From our blog post: “Dramatically lacking is an answer to the question whether Norway has taken all necessary measures to protect the children and the mother from domestic abuse, whilst preserving contact between them and whether less restrictive means were available to protect the interests of the children. […] Finding paternalistic arguments of perceived stability and hypothetical safety ‘particularly weighty reasons’ that justify such an intrusive measure, constitutes a dangerous precedent indeed, as it completely denies a child the love of her biological mother and of the other sibling.”
Murtazaliyeva v. Russia (Grand Chamber)
In this case, the Court did not find a violation of Article 6 § 1 and § 3 (d) on account of the failure of the domestic criminal courts to call witnesses on the defence’s behalf. The judgment places a high burden on the defendant to justify the necessity of hearing a witness.
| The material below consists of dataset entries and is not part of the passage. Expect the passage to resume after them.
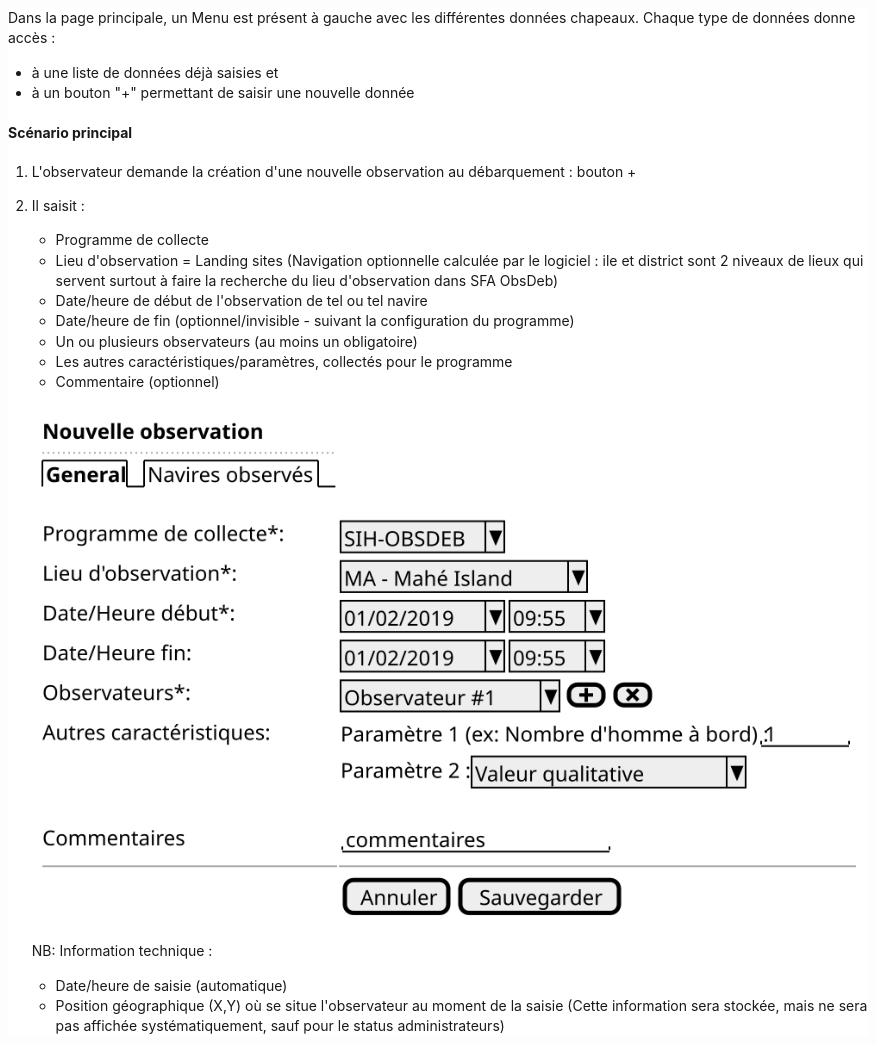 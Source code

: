 Dans la page principale, un Menu est présent à gauche avec les différentes données chapeaux.
Chaque type de données donne accès :
* à une liste de données déjà saisies et 
* à un bouton "+" permettant de saisir une nouvelle donnée
    
#### Scénario principal

1. L'observateur demande la création d'une nouvelle observation au débarquement : bouton +

2. Il saisit : 

    * Programme de collecte
    * Lieu d'observation = Landing sites (Navigation optionnelle calculée par le logiciel : ile et district sont 2 niveaux de lieux qui servent surtout à faire la recherche du lieu d'observation dans SFA ObsDeb)
    * Date/heure de début de l'observation de tel ou tel navire
    * Date/heure de fin (optionnel/invisible - suivant la configuration du programme)
    * Un ou plusieurs observateurs (au moins un obligatoire)
    * Les autres caractéristiques/paramètres, collectés pour le programme
    * Commentaire (optionnel)

    ![observed-location-ui-new](landing/observed-location-ui-new.svg)

   NB: Information technique :
   * Date/heure de saisie (automatique)
   * Position géographique (X,Y) où se situe l'observateur au moment de la saisie 
   (Cette information sera stockée, mais ne sera pas affichée systématiquement, sauf pour le status administrateurs)
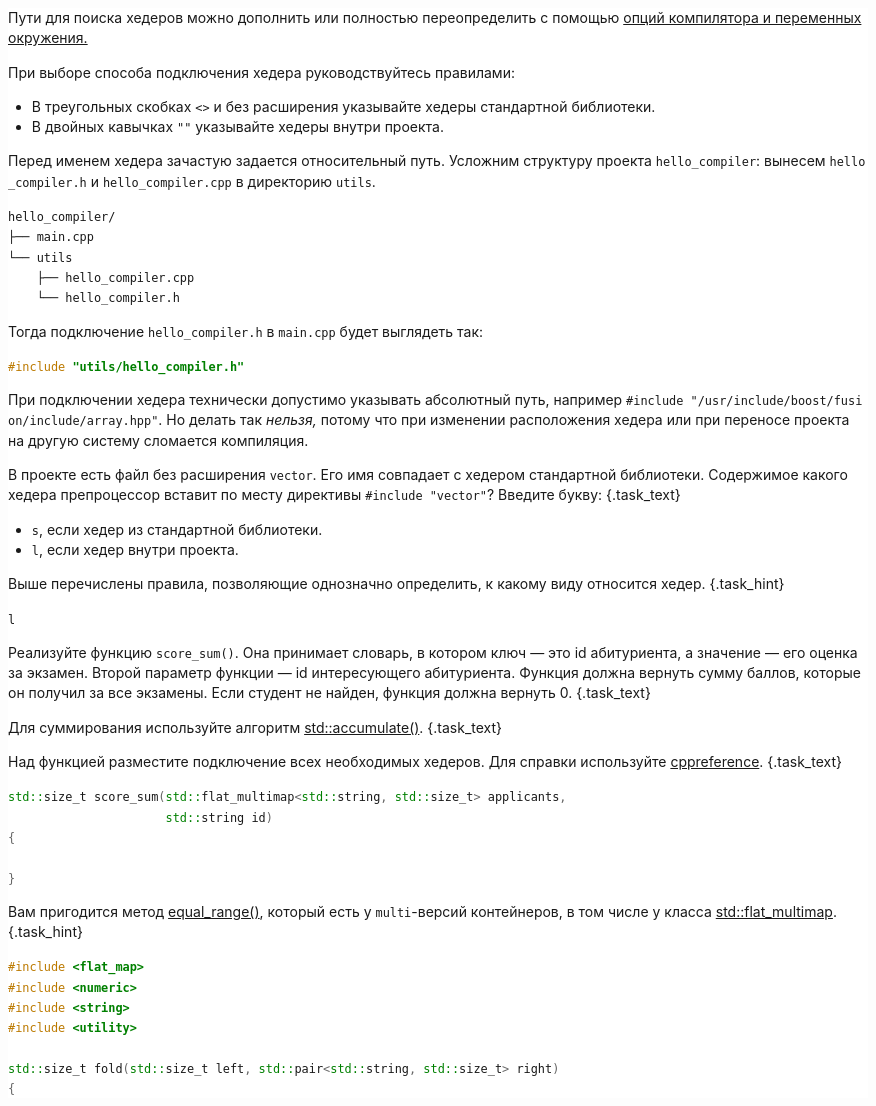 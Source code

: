 Пути для поиска хедеров можно дополнить или полностью переопределить с помощью [опций компилятора и переменных окружения.](https://gcc.gnu.org/onlinedocs/gcc/Directory-Options.html#Directory-Options)

При выборе способа подключения хедера руководствуйтесь правилами:
- В треугольных скобках `<>` и без расширения указывайте хедеры стандартной библиотеки.
- В двойных кавычках `""` указывайте хедеры внутри проекта. 

Перед именем хедера зачастую задается относительный путь. Усложним структуру проекта `hello_compiler`: вынесем `hello_compiler.h` и `hello_compiler.cpp` в директорию `utils`.

```
hello_compiler/
├── main.cpp
└── utils
    ├── hello_compiler.cpp
    └── hello_compiler.h
```

Тогда подключение `hello_compiler.h` в `main.cpp` будет выглядеть так:

```c++
#include "utils/hello_compiler.h"
```

При подключении хедера технически допустимо указывать абсолютный путь, например `#include "/usr/include/boost/fusion/include/array.hpp"`. Но делать так _нельзя,_ потому что при изменении расположения хедера или при переносе проекта на другую систему сломается компиляция.

В проекте есть файл без расширения `vector`. Его имя совпадает с хедером стандартной библиотеки. Содержимое какого хедера препроцессор вставит по месту директивы `#include "vector"`? Введите букву: {.task_text}
- `s`, если хедер из стандартной библиотеки.
- `l`, если хедер внутри проекта.

```consoleoutput {.task_source #cpp_chapter_0100_task_0030}
```
Выше перечислены правила, позволяющие однозначно определить, к какому виду относится хедер. {.task_hint}
```cpp {.task_answer}
l
```

Реализуйте функцию `score_sum()`. Она принимает словарь, в котором ключ — это id абитуриента, а значение — его оценка за экзамен. Второй параметр функции — id интересующего абитуриента. Функция должна вернуть сумму баллов, которые он получил за все экзамены. Если студент не найден, функция должна вернуть 0. {.task_text}

Для суммирования используйте алгоритм [std::accumulate()](/courses/cpp/chapters/cpp_chapter_0080/#block-accumulate-overload). {.task_text}

Над функцией разместите подключение всех необходимых хедеров. Для справки используйте [cppreference](https://cppreference.com/). {.task_text}

```c++ {.task_source #cpp_chapter_0100_task_0040}
std::size_t score_sum(std::flat_multimap<std::string, std::size_t> applicants, 
                      std::string id)
{

}
```
Вам пригодится метод [equal_range()](/courses/cpp/chapters/cpp_chapter_0070/#block-equal-range), который есть у `multi`-версий контейнеров, в том числе у класса [std::flat_multimap](/courses/cpp/chapters/cpp_chapter_0080/#block-flat). {.task_hint}
```c++ {.task_answer}
#include <flat_map>
#include <numeric>
#include <string>
#include <utility>

std::size_t fold(std::size_t left, std::pair<std::string, std::size_t> right)
{
```
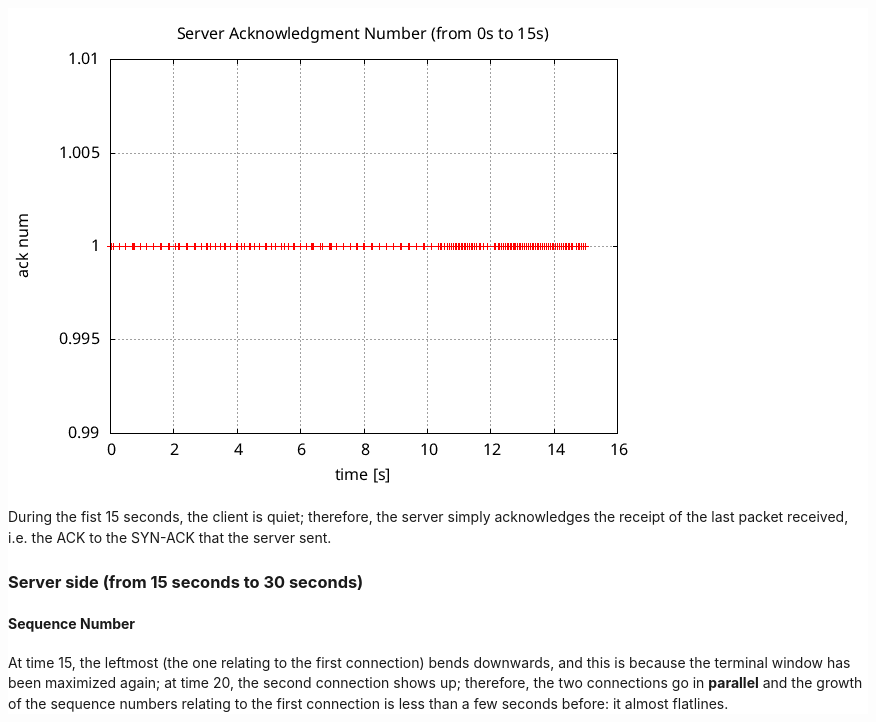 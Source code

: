  <img src="img/0_15_server_side_ack.png">
</p>

During the fist 15 seconds, the client is quiet; therefore, the server simply acknowledges the receipt of the last packet received, i.e. the ACK to the SYN-ACK that the server sent.

### Server side (from 15 seconds to 30 seconds)
#### Sequence Number

At time 15, the leftmost (the one relating to the first connection) bends downwards, and this is because the terminal window has been maximized again; at time 20, the second connection shows up; therefore, the two connections go in __parallel__ and the growth of the sequence numbers relating to the first connection is less than a few seconds before: it almost flatlines.

<p align="center"> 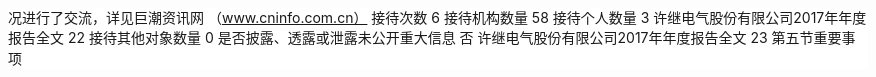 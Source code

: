 况进行了交流，详见巨潮资讯网
（www.cninfo.com.cn）
接待次数
6
接待机构数量
58
接待个人数量
3
许继电气股份有限公司2017年年度报告全文
22
接待其他对象数量
0
是否披露、透露或泄露未公开重大信息
否
许继电气股份有限公司2017年年度报告全文
23
第五节重要事项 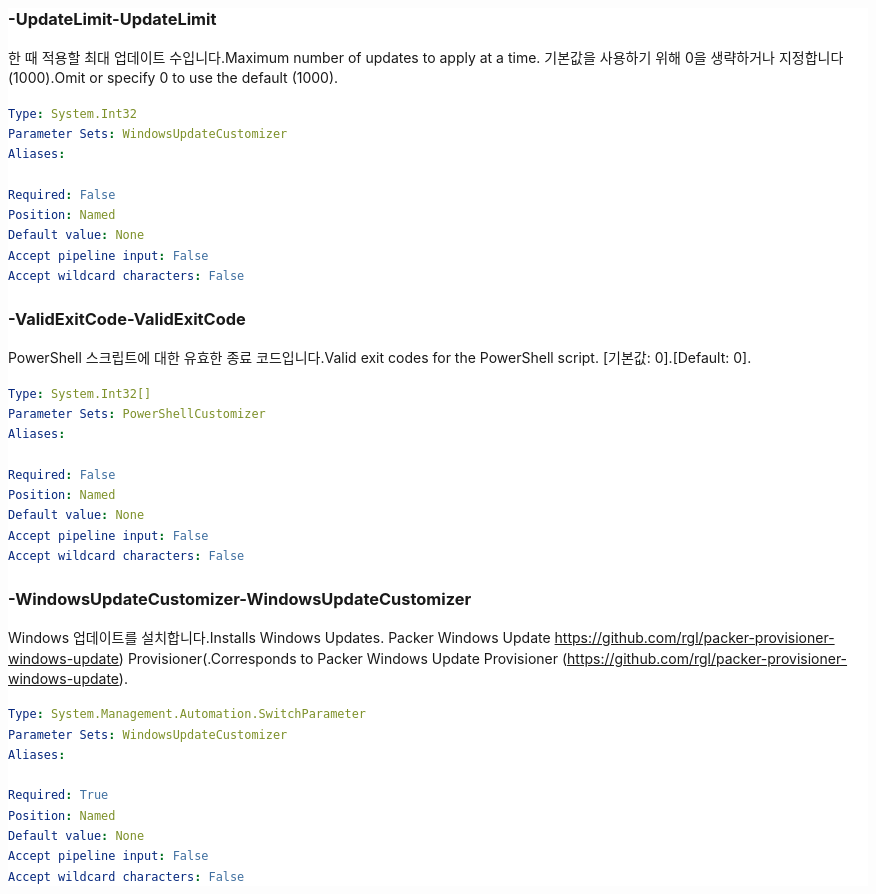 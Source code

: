 ### <span data-ttu-id="6d05d-168">-UpdateLimit</span><span class="sxs-lookup"><span data-stu-id="6d05d-168">-UpdateLimit</span></span>
<span data-ttu-id="6d05d-169">한 때 적용할 최대 업데이트 수입니다.</span><span class="sxs-lookup"><span data-stu-id="6d05d-169">Maximum number of updates to apply at a time.</span></span>
<span data-ttu-id="6d05d-170">기본값을 사용하기 위해 0을 생략하거나 지정합니다(1000).</span><span class="sxs-lookup"><span data-stu-id="6d05d-170">Omit or specify 0 to use the default (1000).</span></span>

```yaml
Type: System.Int32
Parameter Sets: WindowsUpdateCustomizer
Aliases:

Required: False
Position: Named
Default value: None
Accept pipeline input: False
Accept wildcard characters: False
```

### <span data-ttu-id="6d05d-171">-ValidExitCode</span><span class="sxs-lookup"><span data-stu-id="6d05d-171">-ValidExitCode</span></span>
<span data-ttu-id="6d05d-172">PowerShell 스크립트에 대한 유효한 종료 코드입니다.</span><span class="sxs-lookup"><span data-stu-id="6d05d-172">Valid exit codes for the PowerShell script.</span></span>
<span data-ttu-id="6d05d-173">[기본값: 0].</span><span class="sxs-lookup"><span data-stu-id="6d05d-173">[Default: 0].</span></span>

```yaml
Type: System.Int32[]
Parameter Sets: PowerShellCustomizer
Aliases:

Required: False
Position: Named
Default value: None
Accept pipeline input: False
Accept wildcard characters: False
```

### <span data-ttu-id="6d05d-174">-WindowsUpdateCustomizer</span><span class="sxs-lookup"><span data-stu-id="6d05d-174">-WindowsUpdateCustomizer</span></span>
<span data-ttu-id="6d05d-175">Windows 업데이트를 설치합니다.</span><span class="sxs-lookup"><span data-stu-id="6d05d-175">Installs Windows Updates.</span></span>
<span data-ttu-id="6d05d-176">Packer Windows Update https://github.com/rgl/packer-provisioner-windows-update) Provisioner(.</span><span class="sxs-lookup"><span data-stu-id="6d05d-176">Corresponds to Packer Windows Update Provisioner (https://github.com/rgl/packer-provisioner-windows-update).</span></span>

```yaml
Type: System.Management.Automation.SwitchParameter
Parameter Sets: WindowsUpdateCustomizer
Aliases:

Required: True
Position: Named
Default value: None
Accept pipeline input: False
Accept wildcard characters: False
```
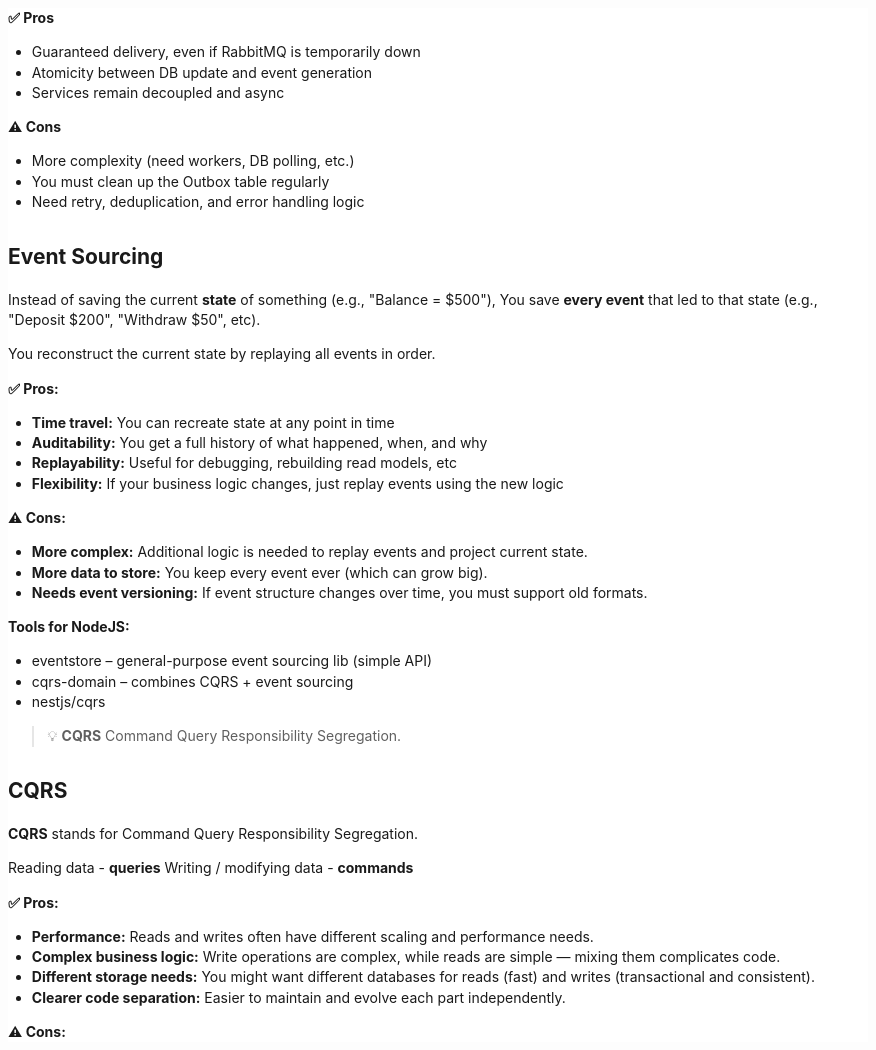 **✅ Pros**

- Guaranteed delivery, even if RabbitMQ is temporarily down
- Atomicity between DB update and event generation
- Services remain decoupled and async

**⚠️ Cons**

- More complexity (need workers, DB polling, etc.)
- You must clean up the Outbox table regularly
- Need retry, deduplication, and error handling logic

## Event Sourcing

Instead of saving the current **state** of something (e.g., "Balance = $500"),
You save **every event** that led to that state (e.g., "Deposit $200", "Withdraw $50", etc).

You reconstruct the current state by replaying all events in order.

**✅ Pros:**

- **Time travel:** You can recreate state at any point in time
- **Auditability:** You get a full history of what happened, when, and why
- **Replayability:** Useful for debugging, rebuilding read models, etc
- **Flexibility:** If your business logic changes, just replay events using the new logic

**⚠️ Cons:**

- **More complex:** Additional logic is needed to replay events and project current state.
- **More data to store:** You keep every event ever (which can grow big).
- **Needs event versioning:** If event structure changes over time, you must support old formats.

**Tools for NodeJS:**

- eventstore – general-purpose event sourcing lib (simple API)
- cqrs-domain – combines CQRS + event sourcing
- nestjs/cqrs

> 💡 **CQRS** Command Query Responsibility Segregation.

## CQRS

**CQRS** stands for Command Query Responsibility Segregation.

Reading data - **queries**
Writing / modifying data - **commands**

**✅ Pros:**

- **Performance:** Reads and writes often have different scaling and performance needs.
- **Complex business logic:** Write operations are complex, while reads are simple — mixing them complicates code.
- **Different storage needs:** You might want different databases for reads (fast) and writes (transactional and consistent).
- **Clearer code separation:** Easier to maintain and evolve each part independently.

**⚠️ Cons:**
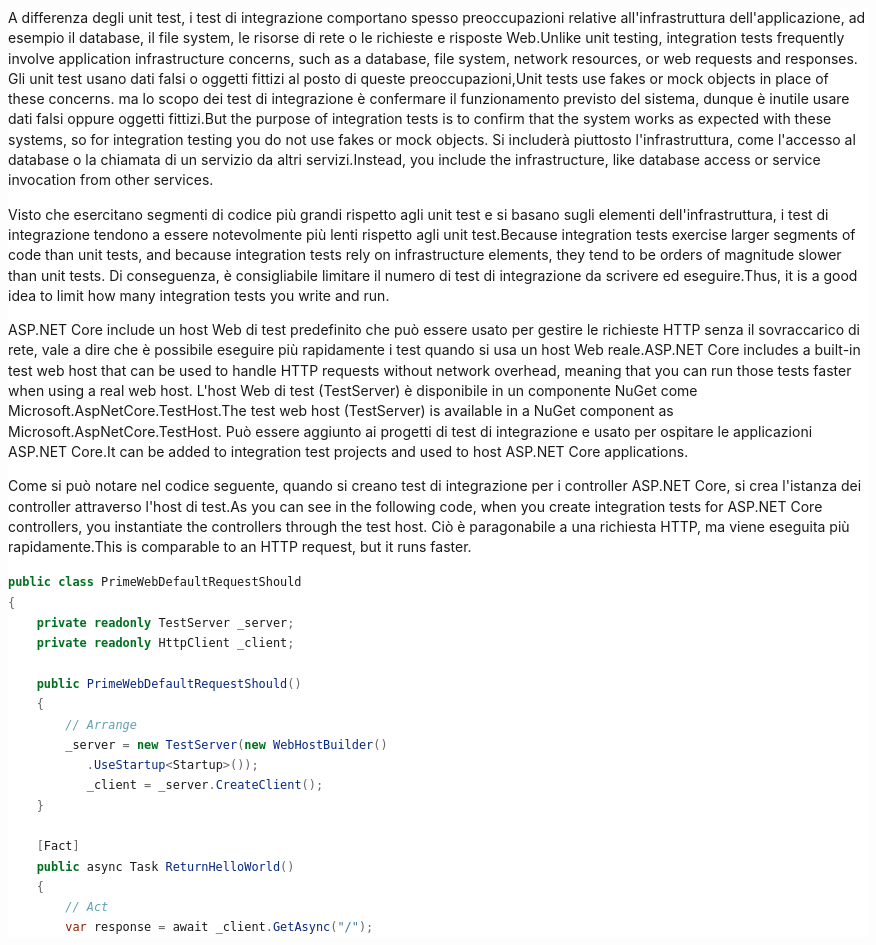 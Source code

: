 <span data-ttu-id="219a7-138">A differenza degli unit test, i test di integrazione comportano spesso preoccupazioni relative all'infrastruttura dell'applicazione, ad esempio il database, il file system, le risorse di rete o le richieste e risposte Web.</span><span class="sxs-lookup"><span data-stu-id="219a7-138">Unlike unit testing, integration tests frequently involve application infrastructure concerns, such as a database, file system, network resources, or web requests and responses.</span></span> <span data-ttu-id="219a7-139">Gli unit test usano dati falsi o oggetti fittizi al posto di queste preoccupazioni,</span><span class="sxs-lookup"><span data-stu-id="219a7-139">Unit tests use fakes or mock objects in place of these concerns.</span></span> <span data-ttu-id="219a7-140">ma lo scopo dei test di integrazione è confermare il funzionamento previsto del sistema, dunque è inutile usare dati falsi oppure oggetti fittizi.</span><span class="sxs-lookup"><span data-stu-id="219a7-140">But the purpose of integration tests is to confirm that the system works as expected with these systems, so for integration testing you do not use fakes or mock objects.</span></span> <span data-ttu-id="219a7-141">Si includerà piuttosto l'infrastruttura, come l'accesso al database o la chiamata di un servizio da altri servizi.</span><span class="sxs-lookup"><span data-stu-id="219a7-141">Instead, you include the infrastructure, like database access or service invocation from other services.</span></span>

<span data-ttu-id="219a7-142">Visto che esercitano segmenti di codice più grandi rispetto agli unit test e si basano sugli elementi dell'infrastruttura, i test di integrazione tendono a essere notevolmente più lenti rispetto agli unit test.</span><span class="sxs-lookup"><span data-stu-id="219a7-142">Because integration tests exercise larger segments of code than unit tests, and because integration tests rely on infrastructure elements, they tend to be orders of magnitude slower than unit tests.</span></span> <span data-ttu-id="219a7-143">Di conseguenza, è consigliabile limitare il numero di test di integrazione da scrivere ed eseguire.</span><span class="sxs-lookup"><span data-stu-id="219a7-143">Thus, it is a good idea to limit how many integration tests you write and run.</span></span>

<span data-ttu-id="219a7-144">ASP.NET Core include un host Web di test predefinito che può essere usato per gestire le richieste HTTP senza il sovraccarico di rete, vale a dire che è possibile eseguire più rapidamente i test quando si usa un host Web reale.</span><span class="sxs-lookup"><span data-stu-id="219a7-144">ASP.NET Core includes a built-in test web host that can be used to handle HTTP requests without network overhead, meaning that you can run those tests faster when using a real web host.</span></span> <span data-ttu-id="219a7-145">L'host Web di test (TestServer) è disponibile in un componente NuGet come Microsoft.AspNetCore.TestHost.</span><span class="sxs-lookup"><span data-stu-id="219a7-145">The test web host (TestServer) is available in a NuGet component as Microsoft.AspNetCore.TestHost.</span></span> <span data-ttu-id="219a7-146">Può essere aggiunto ai progetti di test di integrazione e usato per ospitare le applicazioni ASP.NET Core.</span><span class="sxs-lookup"><span data-stu-id="219a7-146">It can be added to integration test projects and used to host ASP.NET Core applications.</span></span>

<span data-ttu-id="219a7-147">Come si può notare nel codice seguente, quando si creano test di integrazione per i controller ASP.NET Core, si crea l'istanza dei controller attraverso l'host di test.</span><span class="sxs-lookup"><span data-stu-id="219a7-147">As you can see in the following code, when you create integration tests for ASP.NET Core controllers, you instantiate the controllers through the test host.</span></span> <span data-ttu-id="219a7-148">Ciò è paragonabile a una richiesta HTTP, ma viene eseguita più rapidamente.</span><span class="sxs-lookup"><span data-stu-id="219a7-148">This is comparable to an HTTP request, but it runs faster.</span></span>

```csharp
public class PrimeWebDefaultRequestShould
{
    private readonly TestServer _server;
    private readonly HttpClient _client;

    public PrimeWebDefaultRequestShould()
    {
        // Arrange
        _server = new TestServer(new WebHostBuilder()
           .UseStartup<Startup>());
           _client = _server.CreateClient();
    }

    [Fact]
    public async Task ReturnHelloWorld()
    {
        // Act
        var response = await _client.GetAsync("/");
```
Moreover, the Court has held that a failure of the domestic courts to provide “sufficient reasons” to refuse a “sufficiently reasoned and relevant” request in this sense does not automatically violate the Convention.
From our blog post: “Seven years after Al-Khawaja and Tahery, the Grand Chamber judgment in Murtazaliyeva unfortunately exemplifies yet another step of what Judge Pinto de Albuquerque now describes as ‘the corrosive expansion of the overall fairness test’. Under the guise of scrutinizing the overall fairness of the proceedings, the Court hereby risks depriving the rights of the defence, which are explicitly spelled out in Article 6 § 3 ECHR, of their very essence.”
Sinkova v. Ukraine (Fourth Section)
This case concerns the conviction of a protestor to a suspended three year prison sentence for frying eggs over the eternal flame of the unknown soldier at a war memorial. According to the Court, this did not amount to a violation of Article 10, as the applicant was not convicted for expressing her views but “only” on account of frying eggs over the memorial flame.
From our blog post: “this idea of completely stripping the performance of all meaning and context does not seem consistent with the Court’s case law. […] We share the concern expressed in the dissent that the judgment in Sinkova v. Ukraine holds a “real risk of eroding the right of individuals to voice their opinions and protest through peaceful, albeit controversial, means.”